Rub'al Khali, or the Empty Quarter, is the largest sand desert in the world, encompassing the southern third of the Arabian Peninsula, including southern Saudi Arabia, and areas of Oman, the United Arab Emirates and Yemen.

Still largely unexplored, and totally uninhabited, the desert is a thousand kilometers long, and 500 km wide. Even the Bedouins only skirt the edges of the desert. Nonetheless, tour companies do exist which offer GPS-equipped excursions into the desert.

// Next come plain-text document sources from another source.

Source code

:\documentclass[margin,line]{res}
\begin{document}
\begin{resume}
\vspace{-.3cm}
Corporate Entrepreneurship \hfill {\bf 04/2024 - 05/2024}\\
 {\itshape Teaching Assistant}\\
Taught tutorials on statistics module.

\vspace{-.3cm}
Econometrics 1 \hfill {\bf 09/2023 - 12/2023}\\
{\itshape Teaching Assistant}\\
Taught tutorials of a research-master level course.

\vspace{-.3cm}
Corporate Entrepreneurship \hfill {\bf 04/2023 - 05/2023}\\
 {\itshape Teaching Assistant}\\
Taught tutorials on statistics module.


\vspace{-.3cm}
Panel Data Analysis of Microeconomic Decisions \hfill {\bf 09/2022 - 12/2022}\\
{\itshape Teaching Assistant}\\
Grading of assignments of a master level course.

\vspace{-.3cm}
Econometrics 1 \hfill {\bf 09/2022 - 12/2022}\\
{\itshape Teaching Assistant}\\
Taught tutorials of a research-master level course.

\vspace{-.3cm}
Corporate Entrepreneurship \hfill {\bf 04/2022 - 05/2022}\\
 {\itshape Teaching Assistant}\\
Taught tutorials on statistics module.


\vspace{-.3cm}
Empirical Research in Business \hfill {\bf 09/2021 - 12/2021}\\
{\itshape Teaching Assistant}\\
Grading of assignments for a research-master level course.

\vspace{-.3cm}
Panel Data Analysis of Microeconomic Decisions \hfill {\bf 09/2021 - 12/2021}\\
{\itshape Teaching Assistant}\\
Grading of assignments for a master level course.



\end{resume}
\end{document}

The first documented Westerner to cross the Empty Quarter was Bertram Thomas in 1931.

With summer temperatures ranging from below freezing at night to over 60 degrees Celsius at noon, and dunes taller than the Eiffel Tower - over 330 meters, the desert may be the most forbidding environment on Earth. However, as nearly everwhere else, life flourishes here. Arachnids, rodents and plant life can all be found throughout the Empty Quarter. As an ecoregion it falls within the Arabian Desert and East Sahero-Arabian xeric shrublands.

Desertification has increased through the millennia. Before desertification made the caravan trails leading across the Rub al Khali so difficult, the cavavans of the frankincense trade crossed now virtually impassable stretches of wasteland, until about 300 CE.